Saturday’s New York Times business section had an article describing how cash-strapped states and municipalities are renting out advertising space everywhere they can think of, from local jails (a boon for defense attorneys and bail bondsmen) to the Department of Motor Vehicles (where those captive in long lines are exposed to an endless loop of ads) to, yes, public schools and school buses.
Besides the distressing fact that our kids are being exposed to yet more marketing in their daily lives, these ads sometimes promote unhealthful foods — and seemingly with the imprimatur of the school. Here’s what one mom has to contend with:
“I have a 5-year-old who doesn’t understand what ads are,” says Megan Keller, 30, of Provo, Utah, who says her son Collin, a kindergartner, sees seductive posters for sugary cereals every day in the lunchroom of his public school. “I don’t like that he thinks, ‘Oh, this is good because it comes from my school,’ and I’m having to explain to him why that’s not true.”
The story went on to note:
Pizza parlors and pizza chains are among the businesses that have purchased advertising on school buses.
“When concern about childhood obesity is at an all-time high, and there’s a focus on taking junk foods out of schools, it’s still possible to see ads for those very same products on the sides of school buses,” said [Josh Golin, associate director of Campaign for a Commercial-Free Childhood]. “It makes no sense.”
Of course, troubling food and beverage advertising in schools is nothing new. As I outlined in my post, “Nothing Goes Together Like Athletics . . . and Doritos?”
food manufacturers have managed to invade what should be a commercial-free zone through vending machines and “pouring rights”; branded foods (like Pizza Hut pizzas) sold in the national school lunch program; the sale of a la carte foods; the use of Channel One television in the classroom; the creation of textbooks replete with math problems that use the products’ names; give-aways of branded items like textbook covers; offering their products as rewards for academic performance (read X number of books over the summer and earn a gift certificate to McDonald’s); and much more.
But as school districts reel from the latest round of state budget cuts, it seems we might be seeing even more of this practice in the future.
Dana Woldow says
San Francisco schools have had a school board policy in place since 1999 which addresses this kind of marketing to kids, and which has been successfully used to keep our kids protected from this kind of advertising at school. You can read the policy here:
http://www.peachsf.org/wp-content/uploads/2011/02/ResolutionNo95-25A6.pdf
jenna Food w/ Kid Appeal says
dana, you really have thought of everything!
Dana Woldow says
Thanks Jenna, but this school board policy was in place 3 years before I got into the ‘fix school food’ arena. Our long time school board member (and now President-Elect of the California School Board Association) Jill Wynns was the genius behind this policy. As she wrote at the time (in an article which ran in Advertising Age)

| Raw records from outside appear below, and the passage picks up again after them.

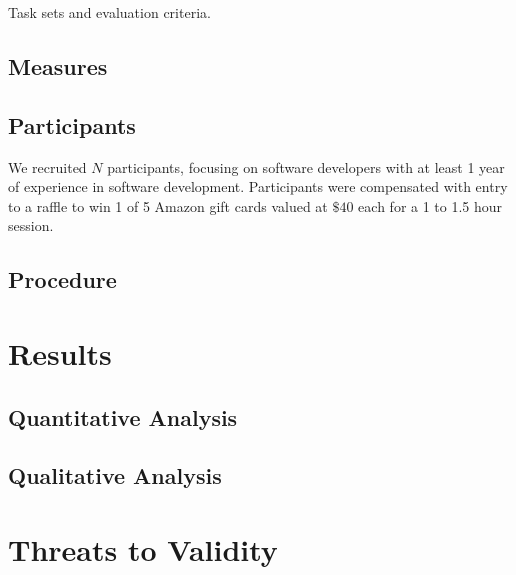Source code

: Task sets and evaluation criteria.

\subsection{Measures}

\subsection{Participants}

We recruited $N$ participants, focusing on software developers with at least 1 year of experience in software development.
Participants were compensated with entry to a raffle to win 1 of 5 Amazon gift cards valued at $\$40$  each for a 1 to 1.5 hour session.

\subsection{Procedure}

\section{Results}
\label{sec:Results}

\subsection{Quantitative Analysis}

\subsection{Qualitative Analysis}

\section{Threats to Validity}
\label{sec:Threads-to-Validity}

\endinput

Any text after an \endinput is ignored.
You could put scraps here or things in progress.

“Education cannot be funded by potato chip contracts. Schools must have adequate funding. Every dollar invested in children today returns to us many times later. They’ll pay your Social Security, write the books we’ll read and make the world we hope to leave to our grandchildren.”
It is the opportunity to work with visionary leaders like Jill that keeps me doing this work long past the time my kids graduated out of the public schools.